Effect of vitamin B12 on the symptom severity and psychological profile of fibromyalgia patients; a prospective pre-post study.

BACKGROUND: Fibromyalgia (FM) as a prototypical nociplastic pain condition displays a difficult therapeutic situation in many cases. Given the promising data on the effect of vitamin B12 in improving pain and cognitive functions in various nociplastic pain conditions, we aimed to determine the efficacy of 1000 mcg daily dose of oral vitamin B12 on the symptom severity and psychological profile of FM patients. METHODS: This open-label, pre-post study was performed on FM patients whose diagnoses were confirmed by a rheumatologist based on the 2016 American College of Rheumatology (ACR). Patients were instructed to take a daily dose of 1000mcg vitamin B12 for fifty days. Outcome measures including the Revised Fibromyalgia Impact Questionnaire (FIQR), Hospital Anxiety and Depression Scale (HADS), 12-item Short-Form health survey (SF-12), and pain Visual Analog Scale (pain-VAS) were fulfilled by patients before and after the treatment. RESULTS: Of 30 eligible patients, 28 patients completed the study protocol. Patients were female with a mean age of 47.50 ± 8.47 years. FIQR scores in all domains improved significantly after treatment (total FIQR: 49.8 ± 21.86 vs 40.00 ± 18.36, p value < 0.01; function: 13.17 ± 7.33 vs 10.30 ± 5.84, p value: 0.01; overall: 10.32 ± 6.22 vs 8.25 ± 6.22, p value: 0.03; symptoms: 26.30 ± 10.39 vs 21.44 ± 8.58, p value < 0.01).

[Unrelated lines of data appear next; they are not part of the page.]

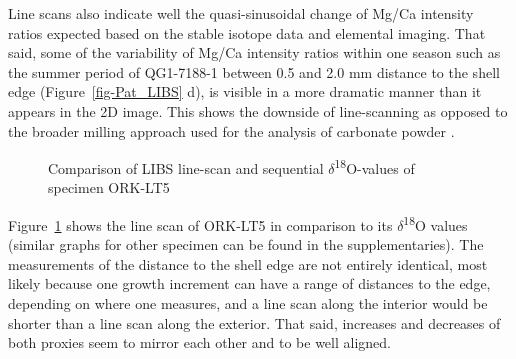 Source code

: \documentclass[
  authoryear,
  preprint,
  3p]{elsarticle}
\begin{document}
Line scans also indicate well the quasi-sinusoidal change of Mg/Ca
intensity ratios expected based on the stable isotope data and elemental
imaging. That said, some of the variability of Mg/Ca intensity ratios
within one season such as the summer period of QG1-7188-1 between 0.5
and 2.0 mm distance to the shell edge (Figure~\ref{fig-Pat_LIBS} d), is
visible in a more dramatic manner than it appears in the 2D image. This
shows the downside of line-scanning as opposed to the broader milling
approach used for the analysis of carbonate powder
\citep{Ferguson2011-zl}.

\begin{figure}


\caption{\label{fig-Pat_Comp}Comparison of LIBS line-scan and sequential
\(\delta\)\textsuperscript{18}O-values of specimen ORK-LT5}

\end{figure}%

Figure~\ref{fig-Pat_Comp} shows the line scan of ORK-LT5 in comparison
to its \(\delta\)\textsuperscript{18}O values (similar graphs for other
specimen can be found in the supplementaries). The measurements of the
distance to the shell edge are not entirely identical, most likely
because one growth increment can have a range of distances to the edge,
depending on where one measures, and a line scan along the interior
would be shorter than a line scan along the exterior. That said,
increases and decreases of both proxies seem to mirror each other and to
be well aligned.
\end{document}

Vitamin B12 also improved anxiety scores from 9.33 ± 4.30 to 7.70 ± 3.60, p value: 0.01. Depression, pain-VAS, and SF-12 didn't improve following the treatment. The Generalized estimating equations (GEE) analysis showed the improvement in total FIQR score is not cofounded by the improvement of anxiety and patients' baseline characteristics. CONCLUSIONS: This study showed a short course of sublingual vitamin B12, 1000 mcg daily, significantly improves the severity of FM and anxiety score. We postulate that vitamin B12 has a strong potential to consider, at least, as adjunctive therapy of FM. TRIAL REGISTRATION: The study protocol was approved by the ethics committee of Guilan University of Medical Sciences (IR.GUMS.REC.1400.197) in accordance with the World Medical Association's code of ethics (Declaration of Helsinki, revised in Brazil 2013), and registered at an ICMJE and WHO recognized registry of clinical trials ( www.irct.ir ) on 28/08/2021 (registration number: IRCT20200920048782N1).